£1m windfall to support England's refugee and migrant entrepreneurs

ACH, a social enterprise specialised in refugee integration and employment services, has received almost £1m in EU funding for a new project to support entrepreneurs in the West of England and the West Midlands.

The Effective Digital Entrepreneurship and Business Support (EDEBS) project will help 500 existing businesses or pre-start entrepreneurs who are refugees or migrants. Unlike classic business training, the project will be tailored to the particular needs of refugee entrepreneurs, ACH said.

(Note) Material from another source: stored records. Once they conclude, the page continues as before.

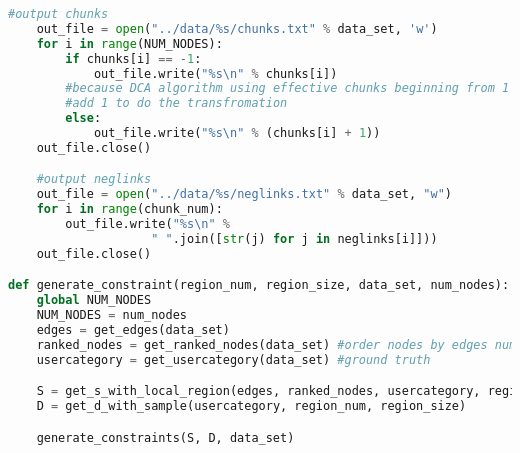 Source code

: \begin{lstlisting}[language={python}, caption={生成正语境限制和负语境限制}, label=code:constraint]
    #output chunks
    out_file = open("../data/%s/chunks.txt" % data_set, 'w')
    for i in range(NUM_NODES):
        if chunks[i] == -1:
            out_file.write("%s\n" % chunks[i])
        #because DCA algorithm using effective chunks beginning from 1
        #add 1 to do the transfromation
        else:
            out_file.write("%s\n" % (chunks[i] + 1))
    out_file.close()

    #output neglinks
    out_file = open("../data/%s/neglinks.txt" % data_set, "w")
    for i in range(chunk_num):
        out_file.write("%s\n" %
                    " ".join([str(j) for j in neglinks[i]]))
    out_file.close()

def generate_constraint(region_num, region_size, data_set, num_nodes):
    global NUM_NODES
    NUM_NODES = num_nodes
    edges = get_edges(data_set)
    ranked_nodes = get_ranked_nodes(data_set) #order nodes by edges number
    usercategory = get_usercategory(data_set) #ground truth

    S = get_s_with_local_region(edges, ranked_nodes, usercategory, region_num, region_size)
    D = get_d_with_sample(usercategory, region_num, region_size)

    generate_constraints(S, D, data_set)

\end{lstlisting}


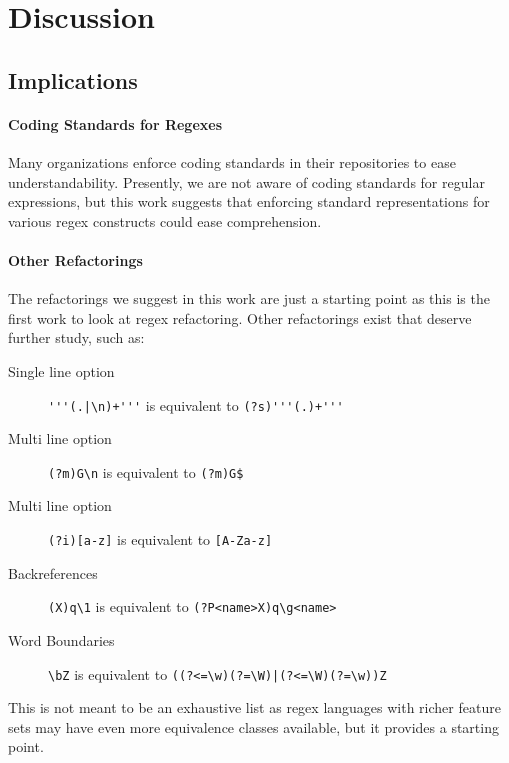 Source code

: \section{Discussion}
\label{sec:discussion}

\subsection{Implications}

\paragraph{Coding Standards for Regexes}
Many organizations enforce coding standards in their repositories to ease understandability. 
Presently, we are not aware of coding standards for regular expressions, but this work suggests that enforcing standard representations for various regex constructs could ease comprehension. 


\paragraph{Other Refactorings}
The refactorings we suggest in this work are just a starting point as this is the first work to look 
at regex refactoring. 
Other refactorings exist that deserve further study, such as: 
\begin{description}
\item[Single line option]  \verb!'''(.|\n)+'''! is equivalent to \verb!(?s)'''(.)+'''!
\item[Multi line option]  \verb!(?m)G\n! is equivalent to \verb!(?m)G$!
\item[Multi line option]  \verb!(?i)[a-z]! is equivalent to \verb![A-Za-z]!
\item[Backreferences]  \verb!(X)q\1! is equivalent to \verb!(?P<name>X)q\g<name>!
\item[Word Boundaries]  \verb!\bZ! is equivalent to \verb!((?<=\w)(?=\W)|(?<=\W)(?=\w))Z!
\end{description}

\noindent This is not meant to be an exhaustive list as regex languages with richer feature sets may have even more equivalence classes available, but it provides a starting point. 

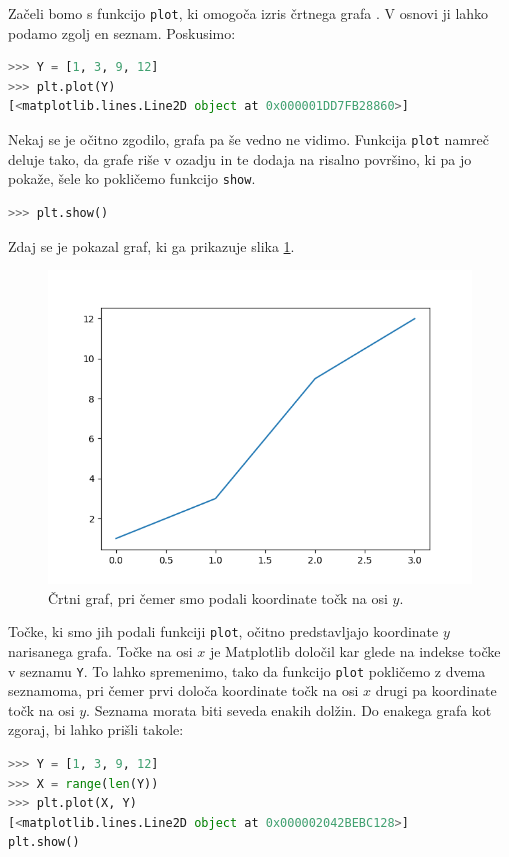 Začeli bomo s funkcijo \texttt{plot}, ki omogoča izris črtnega grafa . V osnovi ji lahko podamo zgolj en seznam. Poskusimo:
\begin{lstlisting}[language=Python, showstringspaces=false]
>>> Y = [1, 3, 9, 12]
>>> plt.plot(Y)
[<matplotlib.lines.Line2D object at 0x000001DD7FB28860>]
\end{lstlisting}
Nekaj se je očitno zgodilo, grafa pa še vedno ne vidimo. Funkcija \texttt{plot} namreč deluje tako, da grafe riše v ozadju in te dodaja na risalno površino, ki pa jo pokaže, šele ko pokličemo funkcijo \texttt{show}.
\begin{lstlisting}[language=Python, showstringspaces=false]
>>> plt.show()
\end{lstlisting}
Zdaj se je pokazal graf, ki ga prikazuje slika \ref{img:plt1}.
\begin{figure}
    \includegraphics[width=\linewidth]{img/plt1.png}
    \caption{Črtni graf, pri čemer smo podali koordinate točk na osi $y$.}
    \label{img:plt1}
\end{figure}
Točke, ki smo jih podali funkciji \texttt{plot}, očitno predstavljajo koordinate $y$ narisanega grafa. Točke na osi $x$ je Matplotlib določil kar glede na indekse točke v seznamu \texttt{Y}. To lahko spremenimo, tako da funkcijo \texttt{plot} pokličemo z dvema seznamoma, pri čemer prvi določa koordinate točk na osi $x$ drugi pa koordinate točk na osi $y$. Seznama morata biti seveda enakih dolžin. Do enakega grafa kot zgoraj, bi lahko prišli takole: 
\begin{lstlisting}[language=Python, showstringspaces=false]
>>> Y = [1, 3, 9, 12]
>>> X = range(len(Y))
>>> plt.plot(X, Y)
[<matplotlib.lines.Line2D object at 0x000002042BEBC128>]
plt.show()
\end{lstlisting}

The initiative stems from the observation that most forms of business support, which involve a formally structured course using a “teacher-pupil” approach, are often not appropriate for refugee communities, Richard Thickpenny, ACH’s chief innovation officer, said. EDEBS aims to make resources available to entrepreneurs in a way that allows them to acquire knowledge autonomously as they need it, while helping them to develop networks by connecting them to established refugee businesspeople.

“EDEBS is about liberating business support knowledge,” said Thickpenny: most of this knowledge typically sits with business support advisers, and people have to follow a formal course to access it. “What EDEBS is trying to do is to get that knowledge out into the community,” he added.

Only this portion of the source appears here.